Repeat the records. Keep every word and mark exactly as it is.

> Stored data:
• • • • • • •
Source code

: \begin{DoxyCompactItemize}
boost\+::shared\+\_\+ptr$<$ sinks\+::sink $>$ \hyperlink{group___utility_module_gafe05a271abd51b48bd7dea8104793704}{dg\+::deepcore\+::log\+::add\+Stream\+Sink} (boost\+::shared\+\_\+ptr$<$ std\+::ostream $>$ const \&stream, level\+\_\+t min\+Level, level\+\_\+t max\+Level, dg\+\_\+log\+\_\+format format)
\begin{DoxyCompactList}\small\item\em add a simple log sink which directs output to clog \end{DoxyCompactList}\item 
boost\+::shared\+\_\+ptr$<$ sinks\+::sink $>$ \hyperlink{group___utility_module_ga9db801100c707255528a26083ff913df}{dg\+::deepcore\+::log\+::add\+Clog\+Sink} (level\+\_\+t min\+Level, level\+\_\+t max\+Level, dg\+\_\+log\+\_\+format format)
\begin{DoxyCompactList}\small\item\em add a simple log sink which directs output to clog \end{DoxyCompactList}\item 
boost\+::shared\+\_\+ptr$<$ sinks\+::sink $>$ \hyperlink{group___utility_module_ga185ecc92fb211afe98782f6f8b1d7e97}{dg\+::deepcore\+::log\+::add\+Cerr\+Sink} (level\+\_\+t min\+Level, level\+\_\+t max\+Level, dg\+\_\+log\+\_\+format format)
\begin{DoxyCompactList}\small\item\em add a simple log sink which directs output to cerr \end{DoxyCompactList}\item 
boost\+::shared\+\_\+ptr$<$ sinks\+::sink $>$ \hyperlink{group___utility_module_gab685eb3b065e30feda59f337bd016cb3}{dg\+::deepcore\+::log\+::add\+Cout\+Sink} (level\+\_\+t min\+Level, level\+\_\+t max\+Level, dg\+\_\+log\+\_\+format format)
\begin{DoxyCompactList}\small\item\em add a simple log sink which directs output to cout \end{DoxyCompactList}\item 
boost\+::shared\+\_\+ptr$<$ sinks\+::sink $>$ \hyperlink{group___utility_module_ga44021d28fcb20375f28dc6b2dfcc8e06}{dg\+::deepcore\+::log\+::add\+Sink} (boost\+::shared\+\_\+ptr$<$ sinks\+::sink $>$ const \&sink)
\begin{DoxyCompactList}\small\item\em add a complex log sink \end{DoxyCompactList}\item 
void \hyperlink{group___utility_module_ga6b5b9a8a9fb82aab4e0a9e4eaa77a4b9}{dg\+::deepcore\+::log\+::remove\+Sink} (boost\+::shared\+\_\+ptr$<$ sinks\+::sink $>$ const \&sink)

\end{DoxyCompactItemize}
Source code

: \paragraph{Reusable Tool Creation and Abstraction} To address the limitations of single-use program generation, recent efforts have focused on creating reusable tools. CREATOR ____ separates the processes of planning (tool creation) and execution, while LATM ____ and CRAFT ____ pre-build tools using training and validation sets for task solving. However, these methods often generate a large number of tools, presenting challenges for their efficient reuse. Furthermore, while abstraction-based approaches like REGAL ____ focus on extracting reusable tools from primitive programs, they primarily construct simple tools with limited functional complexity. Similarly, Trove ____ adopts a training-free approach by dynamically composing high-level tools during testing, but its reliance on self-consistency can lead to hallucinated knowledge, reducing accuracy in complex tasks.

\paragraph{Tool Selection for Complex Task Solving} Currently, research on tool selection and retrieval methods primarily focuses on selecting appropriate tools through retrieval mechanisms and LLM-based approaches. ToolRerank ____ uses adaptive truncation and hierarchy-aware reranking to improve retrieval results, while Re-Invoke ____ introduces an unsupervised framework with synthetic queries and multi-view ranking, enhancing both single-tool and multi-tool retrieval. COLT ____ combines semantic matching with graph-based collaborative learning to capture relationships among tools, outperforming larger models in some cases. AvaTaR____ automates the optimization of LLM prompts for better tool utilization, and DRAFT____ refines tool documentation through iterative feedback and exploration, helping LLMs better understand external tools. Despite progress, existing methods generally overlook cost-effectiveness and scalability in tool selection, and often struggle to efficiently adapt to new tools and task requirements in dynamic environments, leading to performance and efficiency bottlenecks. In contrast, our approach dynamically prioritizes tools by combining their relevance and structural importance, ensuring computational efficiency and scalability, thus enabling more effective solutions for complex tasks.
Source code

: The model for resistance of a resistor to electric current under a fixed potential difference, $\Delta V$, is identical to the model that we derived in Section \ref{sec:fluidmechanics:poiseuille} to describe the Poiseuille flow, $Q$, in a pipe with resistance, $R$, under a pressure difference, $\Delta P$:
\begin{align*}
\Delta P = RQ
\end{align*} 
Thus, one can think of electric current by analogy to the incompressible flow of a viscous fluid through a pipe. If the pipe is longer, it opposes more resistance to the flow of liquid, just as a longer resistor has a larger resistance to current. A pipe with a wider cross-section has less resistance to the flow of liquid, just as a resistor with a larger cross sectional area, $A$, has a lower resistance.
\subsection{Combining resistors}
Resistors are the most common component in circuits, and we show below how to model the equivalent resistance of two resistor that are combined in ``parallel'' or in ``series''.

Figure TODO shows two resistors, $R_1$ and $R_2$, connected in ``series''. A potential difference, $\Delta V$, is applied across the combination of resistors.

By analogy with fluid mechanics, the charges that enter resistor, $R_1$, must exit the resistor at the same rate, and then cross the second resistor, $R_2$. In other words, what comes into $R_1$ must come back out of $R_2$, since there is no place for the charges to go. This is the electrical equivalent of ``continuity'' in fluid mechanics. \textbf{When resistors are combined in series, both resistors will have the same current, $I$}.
• • • • • • •
> ANSWER SECTION:
Source code

: \begin{DoxyCompactItemize}
boost\+::shared\+\_\+ptr$<$ sinks\+::sink $>$ \hyperlink{group___utility_module_gafe05a271abd51b48bd7dea8104793704}{dg\+::deepcore\+::log\+::add\+Stream\+Sink} (boost\+::shared\+\_\+ptr$<$ std\+::ostream $>$ const \&stream, level\+\_\+t min\+Level, level\+\_\+t max\+Level, dg\+\_\+log\+\_\+format format)
\begin{DoxyCompactList}\small\item\em add a simple log sink which directs output to clog \end{DoxyCompactList}\item 
boost\+::shared\+\_\+ptr$<$ sinks\+::sink $>$ \hyperlink{group___utility_module_ga9db801100c707255528a26083ff913df}{dg\+::deepcore\+::log\+::add\+Clog\+Sink} (level\+\_\+t min\+Level, level\+\_\+t max\+Level, dg\+\_\+log\+\_\+format format)
\begin{DoxyCompactList}\small\item\em add a simple log sink which directs output to clog \end{DoxyCompactList}\item 
boost\+::shared\+\_\+ptr$<$ sinks\+::sink $>$ \hyperlink{group___utility_module_ga185ecc92fb211afe98782f6f8b1d7e97}{dg\+::deepcore\+::log\+::add\+Cerr\+Sink} (level\+\_\+t min\+Level, level\+\_\+t max\+Level, dg\+\_\+log\+\_\+format format)
\begin{DoxyCompactList}\small\item\em add a simple log sink which directs output to cerr \end{DoxyCompactList}\item 
boost\+::shared\+\_\+ptr$<$ sinks\+::sink $>$ \hyperlink{group___utility_module_gab685eb3b065e30feda59f337bd016cb3}{dg\+::deepcore\+::log\+::add\+Cout\+Sink} (level\+\_\+t min\+Level, level\+\_\+t max\+Level, dg\+\_\+log\+\_\+format format)
\begin{DoxyCompactList}\small\item\em add a simple log sink which directs output to cout \end{DoxyCompactList}\item 
boost\+::shared\+\_\+ptr$<$ sinks\+::sink $>$ \hyperlink{group___utility_module_ga44021d28fcb20375f28dc6b2dfcc8e06}{dg\+::deepcore\+::log\+::add\+Sink} (boost\+::shared\+\_\+ptr$<$ sinks\+::sink $>$ const \&sink)
\begin{DoxyCompactList}\small\item\em add a complex log sink \end{DoxyCompactList}\item 
void \hyperlink{group___utility_module_ga6b5b9a8a9fb82aab4e0a9e4eaa77a4b9}{dg\+::deepcore\+::log\+::remove\+Sink} (boost\+::shared\+\_\+ptr$<$ sinks\+::sink $>$ const \&sink)

\end{DoxyCompactItemize}
Source code

: \paragraph{Reusable Tool Creation and Abstraction} To address the limitations of single-use program generation, recent efforts have focused on creating reusable tools. CREATOR ____ separates the processes of planning (tool creation) and execution, while LATM ____ and CRAFT ____ pre-build tools using training and validation sets for task solving. However, these methods often generate a large number of tools, presenting challenges for their efficient reuse. Furthermore, while abstraction-based approaches like REGAL ____ focus on extracting reusable tools from primitive programs, they primarily construct simple tools with limited functional complexity. Similarly, Trove ____ adopts a training-free approach by dynamically composing high-level tools during testing, but its reliance on self-consistency can lead to hallucinated knowledge, reducing accuracy in complex tasks.

\paragraph{Tool Selection for Complex Task Solving} Currently, research on tool selection and retrieval methods primarily focuses on selecting appropriate tools through retrieval mechanisms and LLM-based approaches. ToolRerank ____ uses adaptive truncation and hierarchy-aware reranking to improve retrieval results, while Re-Invoke ____ introduces an unsupervised framework with synthetic queries and multi-view ranking, enhancing both single-tool and multi-tool retrieval. COLT ____ combines semantic matching with graph-based collaborative learning to capture relationships among tools, outperforming larger models in some cases. AvaTaR____ automates the optimization of LLM prompts for better tool utilization, and DRAFT____ refines tool documentation through iterative feedback and exploration, helping LLMs better understand external tools. Despite progress, existing methods generally overlook cost-effectiveness and scalability in tool selection, and often struggle to efficiently adapt to new tools and task requirements in dynamic environments, leading to performance and efficiency bottlenecks. In contrast, our approach dynamically prioritizes tools by combining their relevance and structural importance, ensuring computational efficiency and scalability, thus enabling more effective solutions for complex tasks.
Source code

: The model for resistance of a resistor to electric current under a fixed potential difference, $\Delta V$, is identical to the model that we derived in Section \ref{sec:fluidmechanics:poiseuille} to describe the Poiseuille flow, $Q$, in a pipe with resistance, $R$, under a pressure difference, $\Delta P$:
\begin{align*}
\Delta P = RQ
\end{align*} 
Thus, one can think of electric current by analogy to the incompressible flow of a viscous fluid through a pipe. If the pipe is longer, it opposes more resistance to the flow of liquid, just as a longer resistor has a larger resistance to current. A pipe with a wider cross-section has less resistance to the flow of liquid, just as a resistor with a larger cross sectional area, $A$, has a lower resistance.
\subsection{Combining resistors}
Resistors are the most common component in circuits, and we show below how to model the equivalent resistance of two resistor that are combined in ``parallel'' or in ``series''.

Figure TODO shows two resistors, $R_1$ and $R_2$, connected in ``series''. A potential difference, $\Delta V$, is applied across the combination of resistors.

By analogy with fluid mechanics, the charges that enter resistor, $R_1$, must exit the resistor at the same rate, and then cross the second resistor, $R_2$. In other words, what comes into $R_1$ must come back out of $R_2$, since there is no place for the charges to go. This is the electrical equivalent of ``continuity'' in fluid mechanics. \textbf{When resistors are combined in series, both resistors will have the same current, $I$}.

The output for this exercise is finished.